• **Assignment**: Although the entries contain pictures, only their words should be duplicated exactly.

• **Material for the task**:
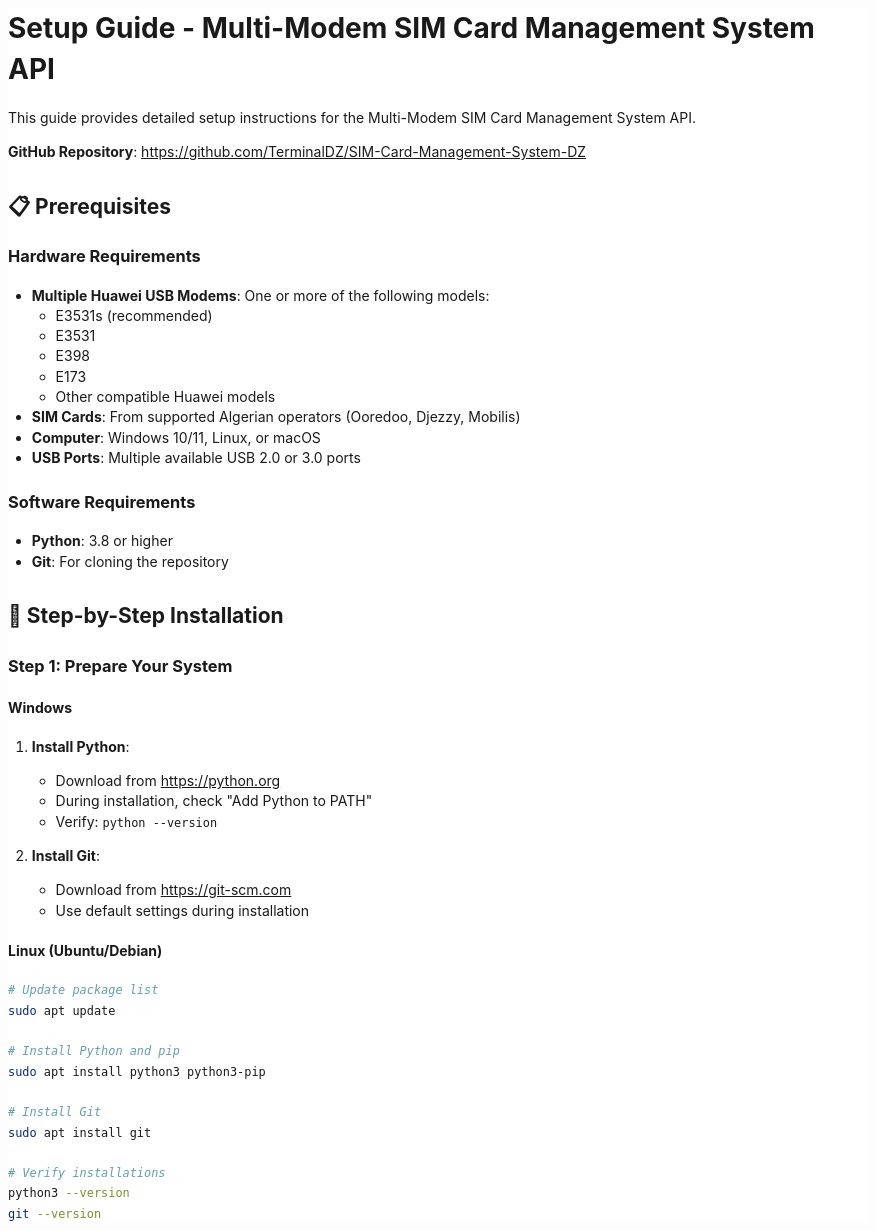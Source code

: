 # Setup Guide - Multi-Modem SIM Card Management System API

This guide provides detailed setup instructions for the Multi-Modem SIM Card Management System API.

**GitHub Repository**: https://github.com/TerminalDZ/SIM-Card-Management-System-DZ

## 📋 Prerequisites

### Hardware Requirements
- **Multiple Huawei USB Modems**: One or more of the following models:
  - E3531s (recommended)
  - E3531
  - E398
  - E173
  - Other compatible Huawei models
- **SIM Cards**: From supported Algerian operators (Ooredoo, Djezzy, Mobilis)
- **Computer**: Windows 10/11, Linux, or macOS
- **USB Ports**: Multiple available USB 2.0 or 3.0 ports

### Software Requirements
- **Python**: 3.8 or higher
- **Git**: For cloning the repository

## 🔧 Step-by-Step Installation

### Step 1: Prepare Your System

#### Windows
1. **Install Python**:
   - Download from https://python.org
   - During installation, check "Add Python to PATH"
   - Verify: `python --version`

2. **Install Git**:
   - Download from https://git-scm.com
   - Use default settings during installation

#### Linux (Ubuntu/Debian)
```bash
# Update package list
sudo apt update

# Install Python and pip
sudo apt install python3 python3-pip

# Install Git
sudo apt install git

# Verify installations
python3 --version
git --version
```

• **Output for this exercise**:
Source code

: # Setup Guide - Multi-Modem SIM Card Management System API

This guide provides detailed setup instructions for the Multi-Modem SIM Card Management System API.

**GitHub Repository**: https://github.com/TerminalDZ/SIM-Card-Management-System-DZ

## 📋 Prerequisites

### Hardware Requirements
- **Multiple Huawei USB Modems**: One or more of the following models:
  - E3531s (recommended)
  - E3531
  - E398
  - E173
  - Other compatible Huawei models
- **SIM Cards**: From supported Algerian operators (Ooredoo, Djezzy, Mobilis)
- **Computer**: Windows 10/11, Linux, or macOS
- **USB Ports**: Multiple available USB 2.0 or 3.0 ports

### Software Requirements
- **Python**: 3.8 or higher
- **Git**: For cloning the repository

## 🔧 Step-by-Step Installation

### Step 1: Prepare Your System

#### Windows
1. **Install Python**:
   - Download from https://python.org
   - During installation, check "Add Python to PATH"
   - Verify: `python --version`

2. **Install Git**:
   - Download from https://git-scm.com
   - Use default settings during installation

#### Linux (Ubuntu/Debian)
```bash
# Update package list
sudo apt update

# Install Python and pip
sudo apt install python3 python3-pip

# Install Git
sudo apt install git

# Verify installations
python3 --version
git --version
```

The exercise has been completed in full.